Assignment → An exact copy of every entry is needed, without any of the pictures.

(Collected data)
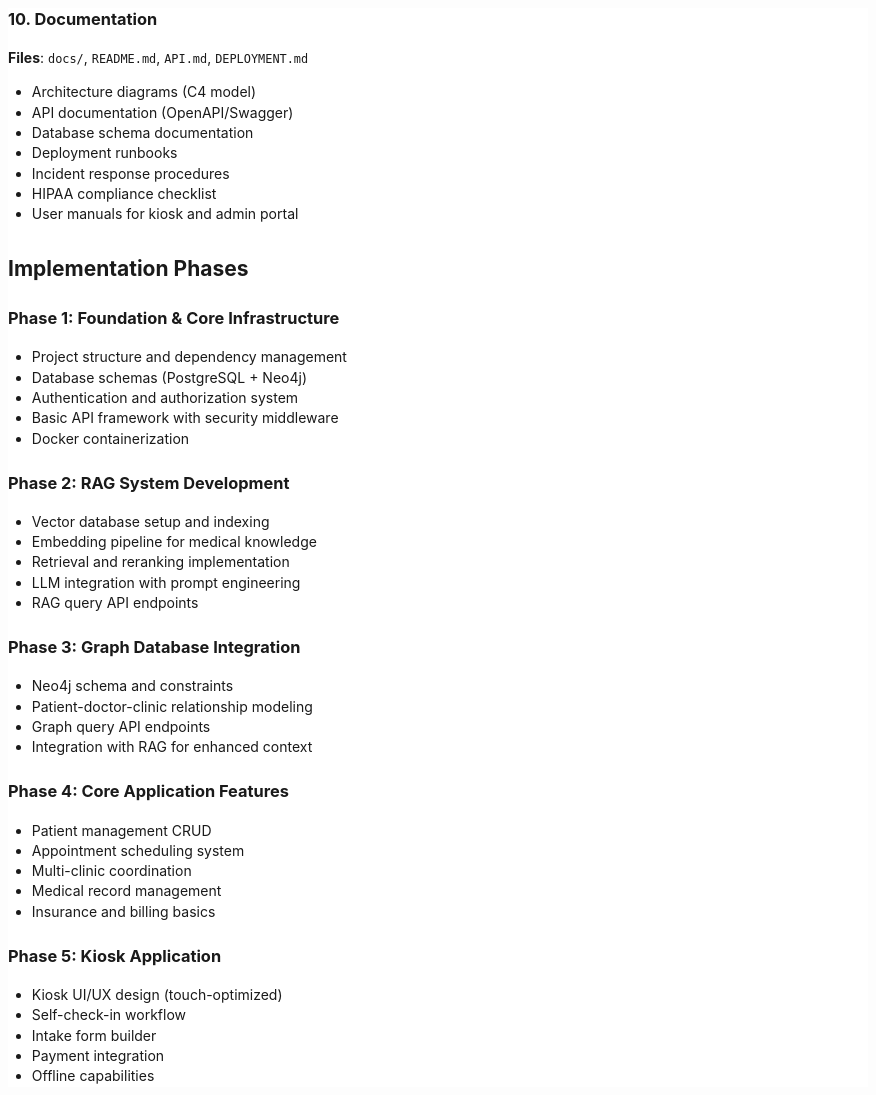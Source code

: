 ### 10. Documentation

**Files**: `docs/`, `README.md`, `API.md`, `DEPLOYMENT.md`

- Architecture diagrams (C4 model)
- API documentation (OpenAPI/Swagger)
- Database schema documentation
- Deployment runbooks
- Incident response procedures
- HIPAA compliance checklist
- User manuals for kiosk and admin portal

## Implementation Phases

### Phase 1: Foundation & Core Infrastructure

- Project structure and dependency management
- Database schemas (PostgreSQL + Neo4j)
- Authentication and authorization system
- Basic API framework with security middleware
- Docker containerization

### Phase 2: RAG System Development

- Vector database setup and indexing
- Embedding pipeline for medical knowledge
- Retrieval and reranking implementation
- LLM integration with prompt engineering
- RAG query API endpoints

### Phase 3: Graph Database Integration

- Neo4j schema and constraints
- Patient-doctor-clinic relationship modeling
- Graph query API endpoints
- Integration with RAG for enhanced context

### Phase 4: Core Application Features

- Patient management CRUD
- Appointment scheduling system
- Multi-clinic coordination
- Medical record management
- Insurance and billing basics

### Phase 5: Kiosk Application

- Kiosk UI/UX design (touch-optimized)
- Self-check-in workflow
- Intake form builder
- Payment integration
- Offline capabilities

Answer to this task →
Source code

: ### 10. Documentation

**Files**: `docs/`, `README.md`, `API.md`, `DEPLOYMENT.md`

- Architecture diagrams (C4 model)
- API documentation (OpenAPI/Swagger)
- Database schema documentation
- Deployment runbooks
- Incident response procedures
- HIPAA compliance checklist
- User manuals for kiosk and admin portal

## Implementation Phases

### Phase 1: Foundation & Core Infrastructure

- Project structure and dependency management
- Database schemas (PostgreSQL + Neo4j)
- Authentication and authorization system
- Basic API framework with security middleware
- Docker containerization

### Phase 2: RAG System Development

- Vector database setup and indexing
- Embedding pipeline for medical knowledge
- Retrieval and reranking implementation
- LLM integration with prompt engineering
- RAG query API endpoints

### Phase 3: Graph Database Integration

- Neo4j schema and constraints
- Patient-doctor-clinic relationship modeling
- Graph query API endpoints
- Integration with RAG for enhanced context

### Phase 4: Core Application Features

- Patient management CRUD
- Appointment scheduling system
- Multi-clinic coordination
- Medical record management
- Insurance and billing basics

### Phase 5: Kiosk Application

- Kiosk UI/UX design (touch-optimized)
- Self-check-in workflow
- Intake form builder
- Payment integration
- Offline capabilities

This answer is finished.